There is, or used to be, a profession called "coolhunting." It described people who went out to the field to try to corral the next upcoming trend. For the multi-multi hyphenate Robert "Bobbito" Garcia, the coolness seems to have found him.

Garcia's autobiographical documentary Rock Rubber 45s is a delight—this 50-something man of many talents is a born ambassador. Despite the numerous testimonials here—including one from Hamilton creator Lin-Manuel Miranda, who tells Bobito "You encapsulate NY as a part of who you are"—Rock Rubber 45s never seems like a mere commercial for the director. By following his personal obsessions, which include hip-hop, hoops, customized sneakers, journalism and filmmaking, Garcia both chronicled and spread what was a regional NYC culture to the rest of the world.

Garcia—lean, male-pattern bald and mustached—is an engaging spokesman. He's completely without that iron mask that people who come out of tough neighborhoods tend to wear. No surprise to hear that his college nickname was "Nice" Garcia. He stopped answering to that after he encountered Pete Nice of the band 3rd Bass—after that, Garcia had the handle "Cucumber Slice."

Born in Puerto Rico, Garcia came to New York before he was old enough to learn Spanish. His father was a musician and, after he came to America, a ruinous drinker; his mother was a woman of all trades, from cosmetology to Wall Street trading. Bobbito was bullied—"I got so used to being smacked that I'd hit myself"—and worse.

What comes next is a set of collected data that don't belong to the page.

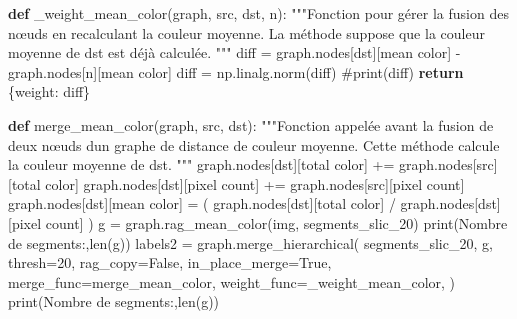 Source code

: \documentclass[
  11pt,
  letterpaper,
  open=any,
  twoside=false,
  french]{scrbook}
\newenvironment{Shaded}{\begin{snugshade}}{\end{snugshade}}
\newcommand{\BuiltInTok}[1]{\textcolor[rgb]{0.00,0.23,0.31}{#1}}
\newcommand{\CommentTok}[1]{\textcolor[rgb]{0.37,0.37,0.37}{#1}}
\newcommand{\ControlFlowTok}[1]{\textcolor[rgb]{0.00,0.23,0.31}{\textbf{#1}}}
\newcommand{\DecValTok}[1]{\textcolor[rgb]{0.68,0.00,0.00}{#1}}
\newcommand{\KeywordTok}[1]{\textcolor[rgb]{0.00,0.23,0.31}{\textbf{#1}}}
\newcommand{\NormalTok}[1]{\textcolor[rgb]{0.00,0.23,0.31}{#1}}
\newcommand{\OperatorTok}[1]{\textcolor[rgb]{0.37,0.37,0.37}{#1}}
\newcommand{\StringTok}[1]{\textcolor[rgb]{0.13,0.47,0.30}{#1}}
\newcommand{\VariableTok}[1]{\textcolor[rgb]{0.07,0.07,0.07}{#1}}
\begin{document}
\begin{Shaded}
\begin{Highlighting}[]
\KeywordTok{def}\NormalTok{ \_weight\_mean\_color(graph, src, dst, n):}
    \CommentTok{"""Fonction pour gérer la fusion des nœuds en recalculant la couleur moyenne.}
\CommentTok{    La méthode suppose que la couleur moyenne de \textasciigrave{}dst\textasciigrave{} est déjà calculée.}
\CommentTok{    """}
\NormalTok{    diff }\OperatorTok{=}\NormalTok{ graph.nodes[dst][}\StringTok{\textquotesingle{}mean color\textquotesingle{}}\NormalTok{] }\OperatorTok{{-}}\NormalTok{ graph.nodes[n][}\StringTok{\textquotesingle{}mean color\textquotesingle{}}\NormalTok{]}
\NormalTok{    diff }\OperatorTok{=}\NormalTok{ np.linalg.norm(diff)}
    \CommentTok{\#print(diff)}
    \ControlFlowTok{return}\NormalTok{ \{}\StringTok{\textquotesingle{}weight\textquotesingle{}}\NormalTok{: diff\}}


\KeywordTok{def}\NormalTok{ merge\_mean\_color(graph, src, dst):}
    \CommentTok{"""Fonction appelée avant la fusion de deux nœuds d\textquotesingle{}un graphe de distance de couleur moyenne.}
\CommentTok{      Cette méthode calcule la couleur moyenne de \textasciigrave{}dst\textasciigrave{}.}
\CommentTok{    """}
\NormalTok{    graph.nodes[dst][}\StringTok{\textquotesingle{}total color\textquotesingle{}}\NormalTok{] }\OperatorTok{+=}\NormalTok{ graph.nodes[src][}\StringTok{\textquotesingle{}total color\textquotesingle{}}\NormalTok{]}
\NormalTok{    graph.nodes[dst][}\StringTok{\textquotesingle{}pixel count\textquotesingle{}}\NormalTok{] }\OperatorTok{+=}\NormalTok{ graph.nodes[src][}\StringTok{\textquotesingle{}pixel count\textquotesingle{}}\NormalTok{]}
\NormalTok{    graph.nodes[dst][}\StringTok{\textquotesingle{}mean color\textquotesingle{}}\NormalTok{] }\OperatorTok{=}\NormalTok{ (}
\NormalTok{        graph.nodes[dst][}\StringTok{\textquotesingle{}total color\textquotesingle{}}\NormalTok{] }\OperatorTok{/}\NormalTok{ graph.nodes[dst][}\StringTok{\textquotesingle{}pixel count\textquotesingle{}}\NormalTok{]}
\NormalTok{    )}
\NormalTok{g }\OperatorTok{=}\NormalTok{ graph.rag\_mean\_color(img, segments\_slic\_20)}
\BuiltInTok{print}\NormalTok{(}\StringTok{\textquotesingle{}Nombre de segments:\textquotesingle{}}\NormalTok{,}\BuiltInTok{len}\NormalTok{(g))}
\NormalTok{labels2 }\OperatorTok{=}\NormalTok{ graph.merge\_hierarchical(}
\NormalTok{    segments\_slic\_20,}
\NormalTok{    g,}
\NormalTok{    thresh}\OperatorTok{=}\DecValTok{20}\NormalTok{,}
\NormalTok{    rag\_copy}\OperatorTok{=}\VariableTok{False}\NormalTok{,}
\NormalTok{    in\_place\_merge}\OperatorTok{=}\VariableTok{True}\NormalTok{,}
\NormalTok{    merge\_func}\OperatorTok{=}\NormalTok{merge\_mean\_color,}
\NormalTok{    weight\_func}\OperatorTok{=}\NormalTok{\_weight\_mean\_color,}
\NormalTok{)}
\BuiltInTok{print}\NormalTok{(}\StringTok{\textquotesingle{}Nombre de segments:\textquotesingle{}}\NormalTok{,}\BuiltInTok{len}\NormalTok{(g))}


\end{Highlighting}
\end{Shaded}
\end{document}
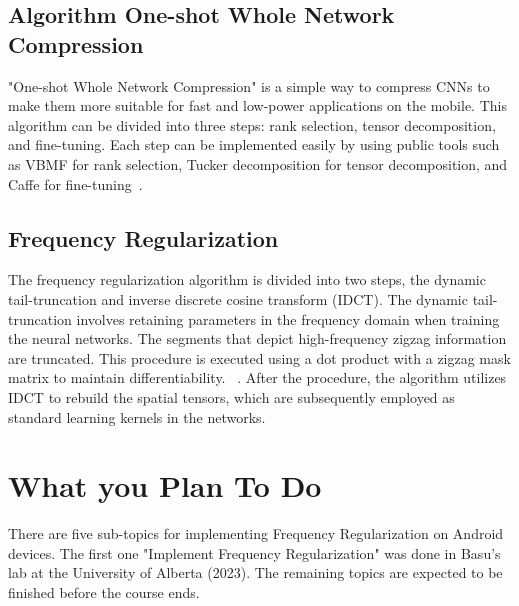 \documentclass{article}
\begin{document}
\subsection{Algorithm One-shot Whole Network Compression}\label{oneshot}
"One-shot Whole Network Compression" is a simple way to compress CNNs to make them more suitable for fast and low-power applications on the mobile. This algorithm can be divided into three steps: rank selection, tensor decomposition, and fine-tuning. Each step can be implemented easily by using public tools such as VBMF for rank selection, Tucker decomposition for tensor decomposition, and Caffe for fine-tuning~\cite{kim2016compression}.

\subsection{Frequency Regularization}\label{fr}
The frequency regularization algorithm is divided into two steps, the dynamic tail-truncation and inverse discrete cosine transform (IDCT). The dynamic tail-truncation involves retaining parameters in the frequency domain when training the neural networks. The segments that depict high-frequency zigzag information are truncated. This procedure is executed using a dot product with a zigzag mask matrix to maintain differentiability. ~\cite{zhao2023frequency}. After the procedure, the algorithm utilizes IDCT to rebuild the spatial tensors, which are subsequently employed as standard learning kernels in the networks.


\section*{What you Plan To Do}
There are five sub-topics for implementing Frequency Regularization on Android devices. The first one "Implement Frequency Regularization" was done in Basu's lab at the University of Alberta (2023). The remaining topics are expected to be finished before the course ends.
\end{document}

He was aided by a program that sent him to school in the Philadelphia Main Line, where he was given mentoring and home cooked meals from singer Patti Labelle. Then to Wesleyan, where he more or less majored in junior varsity basketball. He never broke out on the top squad—a clue is that coaches at the time tended to worry about the unruliness of vets of NYC street basketball. Garcia played on the Puerto Rican national team, but came back to New York.

His post-college career led him from counterwork at the bone boutique Maxilla and Mandible (or 'All Things Dead' as Steve Martin called it). This led to DJing with his colleague Stretch Armstrong and to the A&R department at the nascent Def Jam records. Then came a job with Quincy Jones' Vibe magazine, which he left because of disdain for the Top 40 music the once-underground magazine sought to push.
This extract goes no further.